初日は午前と午後のチュートリアルが2本ありました。

Production-ready R: Getting started with R and docker

スライドはこちら:GitHub - SymbolixAU/useR_docker_tutorial: useR!2018 docker tutorial slides and notes drafts

Dockerを使ってRStudio等をデプロイする話に参加しました。Dockerも普段から使用するので、基本的なことは既知だったのですが、rockerのImageの依存関係は知らなかったので、どのImageをベースにDockerfileを作成するかは参考になりました。また、デプロイするときにどうしても、パスワードやAPIキーの管理をどうするかという話になるのですが、.Renvironで管理すればいいという話は試したことがなかった(たぶん基礎なのに…笑)ので、今後やってみたいと思いました。

fasteR: ways to speed up R code

スライドはこちら:GitHub - tslumley/useRfasteR: for a tutorial at useR2018

Rの高速化についてのチュートリアルに参加しました。チュートリアルというよりはプレゼンターの高速化のTipsまとめだった印象です。
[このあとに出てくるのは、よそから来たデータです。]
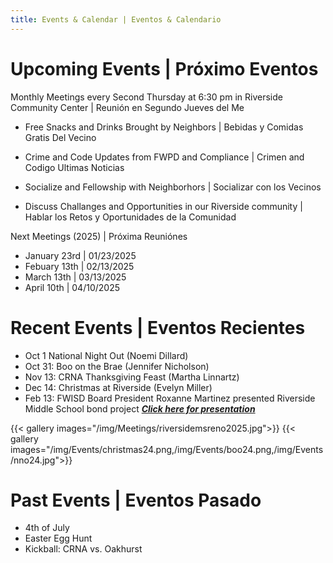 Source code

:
 ```yaml
---
title: Events & Calendar | Eventos & Calendario
---
```


# Upcoming Events | Próximo Eventos

Monthly Meetings every Second Thursday at 6:30 pm in Riverside Community Center | Reunión en Segundo Jueves del Me 

* Free Snacks and Drinks Brought by Neighbors | Bebidas y Comidas Gratis Del Vecino

* Crime and Code Updates from FWPD and Compliance |  Crimen and Codigo Ultimas Noticias

* Socialize and Fellowship with Neighborhors | Socializar con los Vecinos

* Discuss Challanges and Opportunities in our Riverside community | Hablar los Retos y Oportunidades de la Comunidad 



Next Meetings (2025) | Próxima Reuniónes 
* January 23rd | 01/23/2025
* Febuary 13th | 02/13/2025
* March 13th | 03/13/2025
* April 10th | 04/10/2025



# Recent Events | Eventos Recientes

* Oct 1 National Night Out (Noemi Dillard)
* Oct 31: Boo on the Brae (Jennifer Nicholson)
* Nov 13: CRNA Thanksgiving Feast (Martha Linnartz)
* Dec 14: Christmas at Riverside (Evelyn Miller)
* Feb 13: FWISD Board President Roxanne Martinez presented Riverside Middle School bond project [**_Click here for presentation_**](https://docs.google.com/presentation/d/1t_LAs2gh_mLt4dVWM4lgPJsQ7jRUdeyr/edit?usp=sharing&ouid=114456869405722835155&rtpof=true&sd=true)

{{< gallery images="/img/Meetings/riversidemsreno2025.jpg">}}
{{< gallery images="/img/Events/christmas24.png,/img/Events/boo24.png,/img/Events/nno24.jpg">}}

# Past Events | Eventos Pasado
* 4th  of July 
* Easter Egg Hunt
* Kickball: CRNA vs. Oakhurst


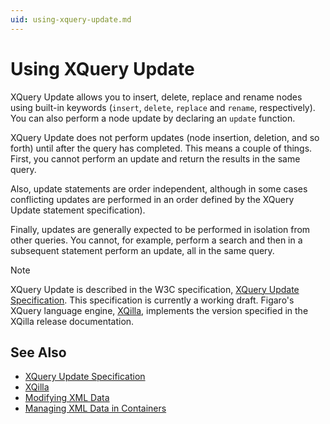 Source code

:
 ```yaml
---
uid: using-xquery-update.md
---
```

# Using XQuery Update


XQuery Update allows you to insert, delete, replace and rename nodes using built-in keywords (`insert`, `delete`, `replace` and `rename`, respectively). You can also perform a node update by declaring an `update` function.

XQuery Update does not perform updates (node insertion, deletion, and so forth) until after the query has completed. This means a couple of things. First, you cannot perform an update and return the results in the same query.


Also, update statements are order independent, although in some cases conflicting updates are performed in an order defined by the XQuery Update statement specification).


Finally, updates are generally expected to be performed in isolation from other queries. You cannot, for example, perform a search and then in a subsequent statement perform an update, all in the same query.

>[!NOTE]
> XQuery Update is described in the W3C specification, [XQuery Update Specification](http://www.w3.org/TR/2007/WD-xquery-update-10-20070828/). This specification is currently a working draft. Figaro's XQuery language engine, [XQilla](http://xqilla.souceforge.net), implements the version specified in the XQilla release documentation.

## See Also

* [XQuery Update Specification](http://www.w3.org/TR/2007/WD-xquery-update-10-20070828/)
* [XQilla](http://xqilla.souceforge.net)
* [Modifying XML Data](xref:modifying-xml-data.md)
* [Managing XML Data in Containers](xref:managing-xml-data-in-containers.md)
data.frameが遅いとか、vectorizeをしましょうといくつか知ってることもありましたが、if elseが遅いとかは知らなかったので、いくつかまたコードを見直すきっかけになりそうです。

また、コードを入念にRprofmicrobenchmarkを使ってデバッグしていくことはやはり必要なんだなと感じました。改めて、Rの高速化は基本的なテクニックを抑えながら、Profileして地道な作業と思いました。といいつつ、いまのところそこまでシビアに高速化する必要もなかったりで、、、

それとこのセッションを見て思ったのは、高速化をすると、コードの可読性も落ちてしまうケースもある気がするので、Rに習熟していない人と共有する場合に読みづらいコードになるのは避けたいなーという気持ちもあるので、バランスや高速化Tipsの方向性は揃えないといけないと感じました。

2日目

午前中は、useR2018の3つ目のチュートリアルに参加

Interactive data visualization on the web with R

スライドはこちら:Interactive dataviz on the web with R & plotly

最近plotlyをshinyで使っているのですが、知らない機能が知れてすごく有意義でした。とくにhighlight_keyで大量時系列の一部をハイライトする機能や生データとAggregationしたデータをひもづけた可視化など。複数系列から比較して見るのも容易になるので、最初からfilterしなくても対応できる場合がありそうで、これから試してみようと思いました。
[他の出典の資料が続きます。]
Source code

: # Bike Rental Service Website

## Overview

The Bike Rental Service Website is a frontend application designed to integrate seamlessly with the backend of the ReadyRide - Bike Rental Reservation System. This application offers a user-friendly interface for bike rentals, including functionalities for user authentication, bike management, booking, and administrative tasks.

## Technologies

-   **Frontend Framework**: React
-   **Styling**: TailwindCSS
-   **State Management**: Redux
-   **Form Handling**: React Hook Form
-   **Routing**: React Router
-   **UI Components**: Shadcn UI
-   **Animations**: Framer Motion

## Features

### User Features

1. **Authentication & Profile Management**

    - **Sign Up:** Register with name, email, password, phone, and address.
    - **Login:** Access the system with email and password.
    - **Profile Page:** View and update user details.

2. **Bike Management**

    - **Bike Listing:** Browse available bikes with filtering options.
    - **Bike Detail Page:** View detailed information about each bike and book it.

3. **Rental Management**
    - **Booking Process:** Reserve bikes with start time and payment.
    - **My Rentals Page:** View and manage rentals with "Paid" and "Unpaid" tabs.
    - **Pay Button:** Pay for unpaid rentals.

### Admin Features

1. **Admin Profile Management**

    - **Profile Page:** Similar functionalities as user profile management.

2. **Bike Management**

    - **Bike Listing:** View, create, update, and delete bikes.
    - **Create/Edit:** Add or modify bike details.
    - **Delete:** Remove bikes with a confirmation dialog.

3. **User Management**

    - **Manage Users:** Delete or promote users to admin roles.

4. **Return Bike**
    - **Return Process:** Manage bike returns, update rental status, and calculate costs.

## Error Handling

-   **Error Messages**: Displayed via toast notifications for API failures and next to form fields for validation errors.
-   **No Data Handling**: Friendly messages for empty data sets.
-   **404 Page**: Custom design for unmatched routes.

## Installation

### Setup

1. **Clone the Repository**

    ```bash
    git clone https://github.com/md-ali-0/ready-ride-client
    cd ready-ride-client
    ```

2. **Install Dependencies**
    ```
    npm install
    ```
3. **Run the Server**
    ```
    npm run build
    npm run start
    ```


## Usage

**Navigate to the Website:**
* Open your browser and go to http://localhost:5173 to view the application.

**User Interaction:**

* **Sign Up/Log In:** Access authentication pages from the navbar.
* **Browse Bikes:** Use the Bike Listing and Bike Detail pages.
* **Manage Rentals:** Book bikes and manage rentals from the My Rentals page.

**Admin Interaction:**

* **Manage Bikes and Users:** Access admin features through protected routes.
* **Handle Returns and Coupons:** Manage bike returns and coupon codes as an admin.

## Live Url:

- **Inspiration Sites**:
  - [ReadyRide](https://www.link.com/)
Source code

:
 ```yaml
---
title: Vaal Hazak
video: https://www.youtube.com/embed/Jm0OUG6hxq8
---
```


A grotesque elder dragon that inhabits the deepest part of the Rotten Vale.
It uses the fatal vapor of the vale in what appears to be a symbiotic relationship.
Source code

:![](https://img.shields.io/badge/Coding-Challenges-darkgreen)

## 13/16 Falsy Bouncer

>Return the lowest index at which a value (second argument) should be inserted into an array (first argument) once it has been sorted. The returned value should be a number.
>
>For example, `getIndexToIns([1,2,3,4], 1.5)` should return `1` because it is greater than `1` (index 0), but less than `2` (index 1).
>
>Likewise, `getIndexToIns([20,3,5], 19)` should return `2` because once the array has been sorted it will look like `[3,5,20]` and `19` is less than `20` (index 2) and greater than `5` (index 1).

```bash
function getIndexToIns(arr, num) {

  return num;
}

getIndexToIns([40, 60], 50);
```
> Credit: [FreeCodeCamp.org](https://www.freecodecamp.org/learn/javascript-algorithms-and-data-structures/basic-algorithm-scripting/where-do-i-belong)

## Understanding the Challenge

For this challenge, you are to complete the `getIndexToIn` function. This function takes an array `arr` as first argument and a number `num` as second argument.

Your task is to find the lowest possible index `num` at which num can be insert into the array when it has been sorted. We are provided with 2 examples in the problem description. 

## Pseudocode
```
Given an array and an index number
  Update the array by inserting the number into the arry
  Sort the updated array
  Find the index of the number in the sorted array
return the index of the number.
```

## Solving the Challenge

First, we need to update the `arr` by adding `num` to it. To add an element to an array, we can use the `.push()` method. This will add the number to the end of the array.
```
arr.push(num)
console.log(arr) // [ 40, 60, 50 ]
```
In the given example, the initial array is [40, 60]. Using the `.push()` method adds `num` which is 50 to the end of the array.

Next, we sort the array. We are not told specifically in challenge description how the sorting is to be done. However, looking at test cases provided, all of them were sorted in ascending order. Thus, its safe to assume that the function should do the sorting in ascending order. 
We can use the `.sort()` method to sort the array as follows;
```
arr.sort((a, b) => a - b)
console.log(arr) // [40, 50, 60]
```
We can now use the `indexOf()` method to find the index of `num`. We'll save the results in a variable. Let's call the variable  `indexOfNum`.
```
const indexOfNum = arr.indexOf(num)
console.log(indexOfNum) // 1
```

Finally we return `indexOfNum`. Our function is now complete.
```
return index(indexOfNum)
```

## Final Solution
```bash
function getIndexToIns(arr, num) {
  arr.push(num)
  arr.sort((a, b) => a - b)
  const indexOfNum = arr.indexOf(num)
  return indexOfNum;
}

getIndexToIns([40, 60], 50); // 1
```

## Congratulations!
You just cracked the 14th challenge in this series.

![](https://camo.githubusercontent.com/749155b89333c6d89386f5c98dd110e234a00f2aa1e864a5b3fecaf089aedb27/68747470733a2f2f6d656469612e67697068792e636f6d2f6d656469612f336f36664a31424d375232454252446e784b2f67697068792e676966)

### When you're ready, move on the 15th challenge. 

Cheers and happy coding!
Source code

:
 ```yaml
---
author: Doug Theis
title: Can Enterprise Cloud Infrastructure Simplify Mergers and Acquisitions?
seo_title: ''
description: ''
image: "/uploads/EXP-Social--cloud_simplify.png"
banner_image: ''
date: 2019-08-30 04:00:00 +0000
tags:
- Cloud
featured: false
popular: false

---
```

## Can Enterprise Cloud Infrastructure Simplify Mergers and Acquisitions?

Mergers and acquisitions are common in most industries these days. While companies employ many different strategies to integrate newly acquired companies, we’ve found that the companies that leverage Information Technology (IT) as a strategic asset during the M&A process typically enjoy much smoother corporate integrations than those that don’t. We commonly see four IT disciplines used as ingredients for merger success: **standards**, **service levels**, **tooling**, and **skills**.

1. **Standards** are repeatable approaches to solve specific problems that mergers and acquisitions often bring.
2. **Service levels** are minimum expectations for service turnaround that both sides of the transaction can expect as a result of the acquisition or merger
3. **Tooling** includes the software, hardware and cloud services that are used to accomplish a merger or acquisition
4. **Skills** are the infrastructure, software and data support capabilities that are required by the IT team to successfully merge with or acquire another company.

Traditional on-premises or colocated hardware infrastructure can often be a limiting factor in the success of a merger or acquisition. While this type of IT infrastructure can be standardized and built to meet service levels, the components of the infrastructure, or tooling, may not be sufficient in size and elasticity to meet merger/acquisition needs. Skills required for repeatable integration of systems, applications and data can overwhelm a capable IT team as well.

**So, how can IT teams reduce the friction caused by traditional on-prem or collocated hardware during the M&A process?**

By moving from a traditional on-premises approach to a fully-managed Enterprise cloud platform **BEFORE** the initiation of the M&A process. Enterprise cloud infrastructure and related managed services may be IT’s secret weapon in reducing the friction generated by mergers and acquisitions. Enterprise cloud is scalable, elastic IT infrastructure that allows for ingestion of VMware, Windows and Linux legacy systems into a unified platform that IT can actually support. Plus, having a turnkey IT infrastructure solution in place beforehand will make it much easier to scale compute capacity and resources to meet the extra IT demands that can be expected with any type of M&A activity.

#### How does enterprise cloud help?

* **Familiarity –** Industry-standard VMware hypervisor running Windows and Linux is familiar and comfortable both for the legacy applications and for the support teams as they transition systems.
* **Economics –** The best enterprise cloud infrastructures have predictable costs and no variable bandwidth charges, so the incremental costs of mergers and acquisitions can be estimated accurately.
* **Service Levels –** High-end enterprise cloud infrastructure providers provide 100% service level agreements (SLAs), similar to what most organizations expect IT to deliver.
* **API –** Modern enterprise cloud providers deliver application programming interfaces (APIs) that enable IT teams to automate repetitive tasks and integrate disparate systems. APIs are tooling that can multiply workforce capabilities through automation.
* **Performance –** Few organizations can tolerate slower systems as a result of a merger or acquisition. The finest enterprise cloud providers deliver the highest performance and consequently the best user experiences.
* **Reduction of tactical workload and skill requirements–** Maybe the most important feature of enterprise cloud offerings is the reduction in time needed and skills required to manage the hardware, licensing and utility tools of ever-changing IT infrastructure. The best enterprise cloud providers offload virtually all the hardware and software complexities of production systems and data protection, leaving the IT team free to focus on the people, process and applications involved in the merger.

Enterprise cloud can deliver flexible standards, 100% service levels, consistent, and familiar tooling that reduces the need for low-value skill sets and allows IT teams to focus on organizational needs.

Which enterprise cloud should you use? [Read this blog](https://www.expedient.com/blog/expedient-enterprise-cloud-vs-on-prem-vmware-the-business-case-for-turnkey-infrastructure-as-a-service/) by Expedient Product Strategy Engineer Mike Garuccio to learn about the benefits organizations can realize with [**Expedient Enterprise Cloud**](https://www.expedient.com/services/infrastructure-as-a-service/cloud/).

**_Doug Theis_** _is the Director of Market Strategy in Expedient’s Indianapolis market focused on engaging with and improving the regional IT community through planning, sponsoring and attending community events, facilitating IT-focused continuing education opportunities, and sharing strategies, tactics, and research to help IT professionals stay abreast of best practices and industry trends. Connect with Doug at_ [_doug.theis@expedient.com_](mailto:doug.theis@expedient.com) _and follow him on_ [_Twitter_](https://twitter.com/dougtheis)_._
午後からはOpening、KeynoteTalkが始まりました。

Talkで面白かったものを紹介します。

Automated unit test generation using genthat

GitHub - PRL-PRG/genthat: An R package for extracting unit tests from existing code

testスクリプトを自動生成するパッケージを開発している話でした。たしかにcoverage率あげるためにtesthatのスクリプトをがんばって書くこともあると思いますが、自動化できるならだれもがやりたいと思います。 論文としても発表しているみたいで、いろんなRのパッケージで実験して評価していました。興味深かったです。

Poster Session

Posterはロビーで47inchモニターを使った電子型ポスター発表です。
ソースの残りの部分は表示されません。